La tendenza globale indica che il mercato petrolifero deve elettrizzare tutte le sue operazioni per accedere ai finanziamenti, conquistare nuovi mercati e non perdere competitività. Ciò sta accadendo in paesi in Europa, Stati Uniti, Canada e Giappone..

Anbinder ha anche fatto riferimento alla necessità di decarbonizzare l’industria del petrolio e del gas, in particolare Vaca Muerta, che ha un notevole potenziale di esportazione.

Ha sottolineato in questo senso che “è stata incorporata una nuova categoria di rischio di credito legato al cambiamento climatico. Oggi la tendenza dell’industria petrolifera mira a raggiungere una maggiore elettrificazione lungo tutta la catena di produzione, il che implica grandi investimenti nelle infrastrutture con cui operare”. energia elettrica o in tal caso rinnovabile”.

GENNEIA è la prima azienda di generazione nel Paese a superare i 1.000 MW di potenza rinnovabile installata.

Nelle energie rinnovabili, Genneia è oggi l’attore più importante in Argentina, sia per la sua capacità installata che per l’energia immessa nel Sistema Nazionale Interconnesso.
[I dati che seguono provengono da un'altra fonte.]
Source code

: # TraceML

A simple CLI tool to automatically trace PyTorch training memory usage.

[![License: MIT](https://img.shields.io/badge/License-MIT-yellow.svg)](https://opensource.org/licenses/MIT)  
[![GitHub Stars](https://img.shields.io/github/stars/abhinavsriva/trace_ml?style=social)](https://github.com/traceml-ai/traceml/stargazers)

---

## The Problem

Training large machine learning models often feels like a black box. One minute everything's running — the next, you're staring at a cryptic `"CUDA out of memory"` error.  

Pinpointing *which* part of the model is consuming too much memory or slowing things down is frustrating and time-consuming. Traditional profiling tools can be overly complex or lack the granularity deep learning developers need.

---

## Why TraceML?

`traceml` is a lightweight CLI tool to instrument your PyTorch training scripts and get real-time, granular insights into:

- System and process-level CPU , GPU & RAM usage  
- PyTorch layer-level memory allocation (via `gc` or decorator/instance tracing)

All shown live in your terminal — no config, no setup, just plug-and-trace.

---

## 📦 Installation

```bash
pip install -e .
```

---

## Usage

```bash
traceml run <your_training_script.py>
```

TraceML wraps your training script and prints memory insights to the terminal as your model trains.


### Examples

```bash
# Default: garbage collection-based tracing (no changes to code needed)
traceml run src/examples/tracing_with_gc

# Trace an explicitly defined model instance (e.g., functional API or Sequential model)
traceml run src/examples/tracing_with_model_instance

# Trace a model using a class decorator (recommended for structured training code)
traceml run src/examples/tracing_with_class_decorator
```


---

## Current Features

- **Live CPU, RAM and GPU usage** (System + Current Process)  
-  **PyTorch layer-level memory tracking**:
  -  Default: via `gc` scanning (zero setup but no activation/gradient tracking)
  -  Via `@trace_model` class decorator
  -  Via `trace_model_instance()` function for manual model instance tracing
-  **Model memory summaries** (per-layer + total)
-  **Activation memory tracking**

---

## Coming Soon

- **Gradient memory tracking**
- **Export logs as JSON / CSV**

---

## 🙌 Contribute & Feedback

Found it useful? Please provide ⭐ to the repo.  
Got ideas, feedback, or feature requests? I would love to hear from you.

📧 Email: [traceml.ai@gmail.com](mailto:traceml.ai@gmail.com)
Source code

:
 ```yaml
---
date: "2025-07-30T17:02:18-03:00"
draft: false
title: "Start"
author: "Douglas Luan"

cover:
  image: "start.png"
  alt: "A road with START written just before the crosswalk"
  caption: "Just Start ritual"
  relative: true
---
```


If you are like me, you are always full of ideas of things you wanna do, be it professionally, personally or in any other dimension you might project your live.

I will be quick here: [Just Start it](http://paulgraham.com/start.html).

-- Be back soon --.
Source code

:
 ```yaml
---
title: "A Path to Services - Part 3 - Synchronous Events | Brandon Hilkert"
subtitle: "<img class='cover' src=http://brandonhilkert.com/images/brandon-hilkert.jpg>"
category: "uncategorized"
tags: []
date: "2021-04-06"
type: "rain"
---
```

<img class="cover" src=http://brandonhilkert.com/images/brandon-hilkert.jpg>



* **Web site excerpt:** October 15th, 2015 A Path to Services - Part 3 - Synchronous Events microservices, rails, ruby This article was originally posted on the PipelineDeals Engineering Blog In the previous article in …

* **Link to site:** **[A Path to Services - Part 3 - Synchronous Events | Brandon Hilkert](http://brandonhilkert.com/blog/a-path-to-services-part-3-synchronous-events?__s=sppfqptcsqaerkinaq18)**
È una delle aziende più importanti dell’America Latina e la prima in Argentina ad installare 1 GW. Con 7 parchi operativi, genera il 21% dell’energia eolica totale del Paese.

“Siamo immersi in un processo di decarbonizzazione di tutte le nostre attività da 8 anni. Il piano di mitigazione comprende lo smantellamento di tutti i nostri impianti termici convenzionali che funzionano con turbine a gas”, ha osservato. Anlegante.

L’azienda ha incorporato più di 850 MW di energie rinnovabili ed è riuscita a disattivare circa 280 MW di produzione termica tra il 2016 e il 2020. Ciò le ha permesso di ridurre la propria intensità di carbonio dell’86%, anche se l’obiettivo è di raggiungere il 94% e il 100% in futuro. l’anno 2030.

Negli ultimi 8 anni, l’azienda ha investito più di 1,5 miliardi di dollari per completare 18 progetti di costruzione ed espansione di energia rinnovabile.